I also don’t like books that try to be funny. It feels forced. It is written by an above middle age female author, and she is trying to tell jokes to young girls about how make the transition into adulthood. I guess those kids could find the things she says funny, but with every joke that is told, it felt forced, but I did see the humor that could have been in them.
Anyway, I’m glad I’m done with the book. I’m not glad I read it, but it could just be another case of it not written for people like me. But, I still stand resolute in my belief that if it is one of the best teen books ever, then it should have something that transcends the story and speaks to me, no matter how different I am from the demographic.
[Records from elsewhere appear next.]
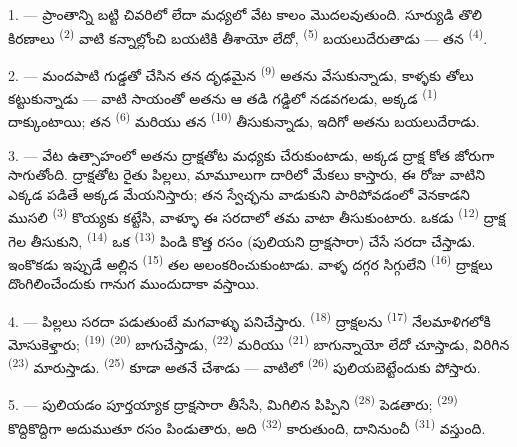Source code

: \VUsaut{1.4mm}
\VUsaut{4.0mm}

1. --- ప్రాంతాన్ని బట్టి  చివరిలో లేదా  మధ్యలో వేట కాలం
మొదలవుతుంది. సూర్యుడి తొలి కిరణాలు  \textsuperscript{(2)} వాటి కన్నాల్లోంచి
బయటికి తీశాయో లేదో,  \textsuperscript{(5)} బయలుదేరుతాడు — తన 
\textsuperscript{(4)}.

2. --- మందపాటి గుడ్డతో చేసిన తన దృఢమైన  \textsuperscript{(9)} అతను
వేసుకున్నాడు, కాళ్ళకు తోలు  కట్టుకున్నాడు — వాటి సాయంతో అతను ఆ తడి
గడ్డిలో నడవగలడు, అక్కడ  \textsuperscript{(1)} దాక్కుంటాయి; తన
 \textsuperscript{(6)} మరియు తన  \textsuperscript{(10)}
తీసుకున్నాడు, ఇదిగో అతను బయలుదేరాడు.

3. --- వేట ఉత్సాహంలో అతను ద్రాక్షతోట మధ్యకు చేరుకుంటాడు, అక్కడ ద్రాక్ష కోత జోరుగా సాగుతోంది.
ద్రాక్షతోట రైతు పిల్లలు, మామూలుగా దారిలో మేకలు కాస్తారు, ఈ రోజు వాటిని ఎక్కడ పడితే అక్కడ
మేయనిస్తారు; తన స్వేచ్ఛను వాడుకుని పారిపోవడంలో వెనకాడని ముసలి 
\textsuperscript{(3)} కొయ్యకు కట్టేసి, వాళ్ళూ ఈ సరదాలో తమ వాటా తీసుకుంటారు. ఒకడు
 \textsuperscript{(12)} ద్రాక్ష గెల తీసుకుని, 
\textsuperscript{(14)} ఒక  \textsuperscript{(13)} పిండి కొత్త రసం (పులియని
ద్రాక్షసారా) చేసే సరదా చేస్తాడు. ఇంకొకడు ఇప్పుడే అల్లిన 
\textsuperscript{(15)} తల అలంకరించుకుంటాడు. వాళ్ళ దగ్గర సిగ్గులేని 
\textsuperscript{(16)} ద్రాక్షలు దొంగిలించేందుకు గానుగ ముందుదాకా వస్తాయి.

4. --- పిల్లలు సరదా పడుతుంటే మగవాళ్ళు పనిచేస్తారు. 
\textsuperscript{(18)} ద్రాక్షలను  \textsuperscript{(17)} నేలమాళిగలోకి
మోసుకెళ్తారు;  \textsuperscript{(19)} 
\textsuperscript{(20)} బాగుచేస్తాడు,  \textsuperscript{(22)} మరియు
 \textsuperscript{(21)} బాగున్నాయో లేదో చూస్తాడు, విరిగిన
 \textsuperscript{(23)} మారుస్తాడు. 
\textsuperscript{(25)} కూడా అతనే చేశాడు — వాటిలో  \textsuperscript{(26)}
పులియబెట్టేందుకు పోస్తారు.

5. --- పులియడం పూర్తయ్యాక ద్రాక్షసారా తీసేసి, మిగిలిన పిప్పిని 
\textsuperscript{(28)} పెడతారు;  \textsuperscript{(29)} కొద్దికొద్దిగా
అదుముతూ రసం పిండుతారు, అది  \textsuperscript{(32)} కారుతుంది, దానినుంచీ
 \textsuperscript{(31)} వస్తుంది.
I don’t think this book should be on the list, and I have trouble imagining that there are enough people that love this book to make sure that it made it onto NPR’s list. I get that most young girls are confused about the transition into adulthood (as are most boys) and I think that that is an universal worry, but the thing I have trouble with is realizing how many people that read books would read this book about this content. Not very many people read, and I think that even less would read a book with this set up and this content with this type of arrogant character. It’s surprising.